[[ Data excerpts open ]]
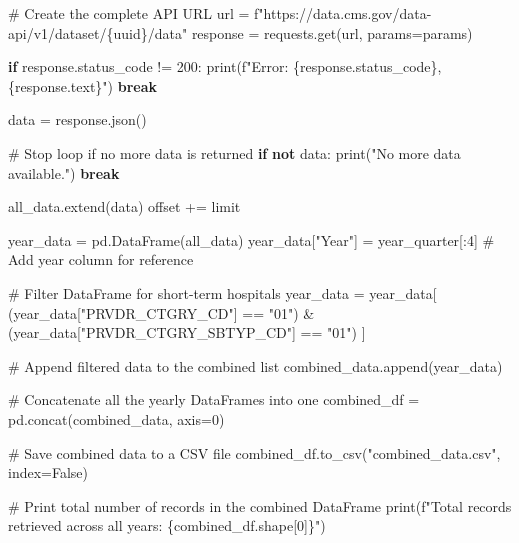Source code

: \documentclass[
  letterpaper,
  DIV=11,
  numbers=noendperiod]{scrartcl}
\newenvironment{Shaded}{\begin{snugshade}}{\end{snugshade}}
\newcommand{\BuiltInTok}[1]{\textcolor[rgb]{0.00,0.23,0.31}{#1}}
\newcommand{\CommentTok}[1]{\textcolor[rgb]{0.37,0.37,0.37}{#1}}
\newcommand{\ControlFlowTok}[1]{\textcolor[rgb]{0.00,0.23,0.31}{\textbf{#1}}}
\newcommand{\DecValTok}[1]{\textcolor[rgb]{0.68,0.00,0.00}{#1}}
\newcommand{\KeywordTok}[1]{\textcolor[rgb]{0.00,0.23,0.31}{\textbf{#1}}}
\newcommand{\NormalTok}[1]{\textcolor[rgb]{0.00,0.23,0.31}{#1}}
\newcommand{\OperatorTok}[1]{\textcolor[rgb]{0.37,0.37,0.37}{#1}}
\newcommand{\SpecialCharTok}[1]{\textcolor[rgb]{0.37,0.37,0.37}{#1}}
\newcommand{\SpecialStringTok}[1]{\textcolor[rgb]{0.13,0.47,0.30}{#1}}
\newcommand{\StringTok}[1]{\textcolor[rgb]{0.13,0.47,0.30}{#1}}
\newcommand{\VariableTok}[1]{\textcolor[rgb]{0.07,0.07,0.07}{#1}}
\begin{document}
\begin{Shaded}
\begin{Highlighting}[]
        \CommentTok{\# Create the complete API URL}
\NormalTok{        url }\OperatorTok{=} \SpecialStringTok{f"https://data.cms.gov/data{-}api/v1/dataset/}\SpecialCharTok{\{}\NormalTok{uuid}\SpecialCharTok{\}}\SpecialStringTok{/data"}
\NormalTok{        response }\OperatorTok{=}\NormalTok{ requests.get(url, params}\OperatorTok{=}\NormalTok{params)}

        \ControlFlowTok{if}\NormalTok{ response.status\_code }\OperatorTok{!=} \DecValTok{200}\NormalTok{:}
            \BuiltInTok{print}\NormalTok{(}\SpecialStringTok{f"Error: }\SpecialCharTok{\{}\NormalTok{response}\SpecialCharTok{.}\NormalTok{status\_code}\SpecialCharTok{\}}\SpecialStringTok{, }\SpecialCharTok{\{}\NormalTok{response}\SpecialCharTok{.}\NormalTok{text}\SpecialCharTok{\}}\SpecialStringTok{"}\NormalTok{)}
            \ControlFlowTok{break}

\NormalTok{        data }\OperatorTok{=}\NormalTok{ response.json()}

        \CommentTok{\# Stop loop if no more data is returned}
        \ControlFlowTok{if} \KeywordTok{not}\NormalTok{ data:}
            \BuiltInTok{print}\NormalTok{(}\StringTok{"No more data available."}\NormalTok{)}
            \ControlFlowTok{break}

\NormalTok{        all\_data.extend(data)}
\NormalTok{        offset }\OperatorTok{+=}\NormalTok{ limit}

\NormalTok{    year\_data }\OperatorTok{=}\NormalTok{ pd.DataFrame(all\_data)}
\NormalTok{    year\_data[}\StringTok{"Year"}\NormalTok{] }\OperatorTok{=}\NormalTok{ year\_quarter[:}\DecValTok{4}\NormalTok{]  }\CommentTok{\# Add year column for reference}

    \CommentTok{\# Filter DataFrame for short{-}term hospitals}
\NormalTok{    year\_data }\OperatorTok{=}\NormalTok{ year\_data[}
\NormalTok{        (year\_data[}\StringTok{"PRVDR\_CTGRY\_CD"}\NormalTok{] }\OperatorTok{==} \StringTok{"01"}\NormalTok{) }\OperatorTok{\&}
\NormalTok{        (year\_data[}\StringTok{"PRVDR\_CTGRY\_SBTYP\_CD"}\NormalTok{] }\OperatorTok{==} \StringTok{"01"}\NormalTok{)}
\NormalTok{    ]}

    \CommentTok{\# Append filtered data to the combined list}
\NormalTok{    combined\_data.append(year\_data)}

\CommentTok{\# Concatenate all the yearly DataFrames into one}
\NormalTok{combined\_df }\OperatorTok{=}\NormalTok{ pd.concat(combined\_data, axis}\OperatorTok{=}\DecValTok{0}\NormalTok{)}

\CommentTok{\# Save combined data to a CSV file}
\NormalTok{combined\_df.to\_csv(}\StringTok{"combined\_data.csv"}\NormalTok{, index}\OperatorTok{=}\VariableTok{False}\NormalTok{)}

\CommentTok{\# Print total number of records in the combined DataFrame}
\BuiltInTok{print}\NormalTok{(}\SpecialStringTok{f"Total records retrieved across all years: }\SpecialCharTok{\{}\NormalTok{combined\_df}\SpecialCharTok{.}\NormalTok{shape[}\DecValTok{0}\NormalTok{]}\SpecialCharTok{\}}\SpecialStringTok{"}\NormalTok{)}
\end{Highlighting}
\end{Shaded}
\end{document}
[[ Data excerpts closed ]]
[[ Data excerpts open ]]
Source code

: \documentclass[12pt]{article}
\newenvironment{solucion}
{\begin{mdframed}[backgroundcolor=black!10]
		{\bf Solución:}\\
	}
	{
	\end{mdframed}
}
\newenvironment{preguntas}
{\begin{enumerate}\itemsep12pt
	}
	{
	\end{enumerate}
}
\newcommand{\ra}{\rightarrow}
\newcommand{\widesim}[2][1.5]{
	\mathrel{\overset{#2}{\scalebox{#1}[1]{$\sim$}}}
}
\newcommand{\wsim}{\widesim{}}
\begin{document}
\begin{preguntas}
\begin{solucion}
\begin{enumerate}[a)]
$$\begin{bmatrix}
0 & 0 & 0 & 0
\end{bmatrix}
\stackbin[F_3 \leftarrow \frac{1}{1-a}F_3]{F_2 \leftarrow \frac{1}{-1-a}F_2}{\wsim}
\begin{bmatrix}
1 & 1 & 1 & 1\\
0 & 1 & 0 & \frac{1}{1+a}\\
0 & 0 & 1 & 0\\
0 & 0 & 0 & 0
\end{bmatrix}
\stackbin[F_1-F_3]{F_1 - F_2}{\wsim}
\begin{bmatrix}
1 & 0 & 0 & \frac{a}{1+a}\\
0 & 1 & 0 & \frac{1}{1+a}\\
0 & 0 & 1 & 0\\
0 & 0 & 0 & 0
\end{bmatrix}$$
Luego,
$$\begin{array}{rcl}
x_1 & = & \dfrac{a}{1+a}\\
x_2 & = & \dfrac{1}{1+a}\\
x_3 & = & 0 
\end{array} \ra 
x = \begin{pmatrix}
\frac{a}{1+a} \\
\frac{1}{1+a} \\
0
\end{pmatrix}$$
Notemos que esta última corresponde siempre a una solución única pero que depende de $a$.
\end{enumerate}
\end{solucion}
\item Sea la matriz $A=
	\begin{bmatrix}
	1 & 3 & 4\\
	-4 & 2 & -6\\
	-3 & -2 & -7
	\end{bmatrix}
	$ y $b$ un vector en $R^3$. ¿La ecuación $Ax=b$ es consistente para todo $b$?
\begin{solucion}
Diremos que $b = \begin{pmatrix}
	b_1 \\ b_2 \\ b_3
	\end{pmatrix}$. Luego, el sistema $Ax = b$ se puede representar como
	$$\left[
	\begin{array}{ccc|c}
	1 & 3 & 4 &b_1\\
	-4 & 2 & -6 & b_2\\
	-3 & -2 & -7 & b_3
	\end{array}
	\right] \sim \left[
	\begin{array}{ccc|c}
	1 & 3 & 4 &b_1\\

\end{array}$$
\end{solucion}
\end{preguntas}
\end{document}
[[ Data excerpts closed ]]
[[ Data excerpts open ]]
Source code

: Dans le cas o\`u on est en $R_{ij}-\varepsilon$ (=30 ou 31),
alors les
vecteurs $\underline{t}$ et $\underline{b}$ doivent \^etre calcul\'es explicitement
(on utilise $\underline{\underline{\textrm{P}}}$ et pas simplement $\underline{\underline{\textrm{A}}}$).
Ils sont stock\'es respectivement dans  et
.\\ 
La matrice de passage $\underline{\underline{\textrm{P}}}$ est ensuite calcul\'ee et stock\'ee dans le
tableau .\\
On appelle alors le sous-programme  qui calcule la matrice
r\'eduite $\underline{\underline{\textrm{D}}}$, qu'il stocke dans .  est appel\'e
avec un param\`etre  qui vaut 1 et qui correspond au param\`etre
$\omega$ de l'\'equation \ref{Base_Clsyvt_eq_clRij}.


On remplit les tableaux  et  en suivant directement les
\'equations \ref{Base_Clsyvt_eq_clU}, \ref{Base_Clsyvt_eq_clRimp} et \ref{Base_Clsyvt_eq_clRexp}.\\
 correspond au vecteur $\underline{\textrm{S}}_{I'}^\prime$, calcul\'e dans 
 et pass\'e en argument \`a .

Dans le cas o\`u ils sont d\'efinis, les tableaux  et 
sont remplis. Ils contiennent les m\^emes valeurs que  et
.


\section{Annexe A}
[[ Data excerpts closed ]]
■ Exercise details
Return the lines of the listing where the string "Shaded" appears.

■ Output below
\newenvironment{Shaded}{\begin{snugshade}}{\end{snugshade}}
\begin{Shaded}
\end{Shaded}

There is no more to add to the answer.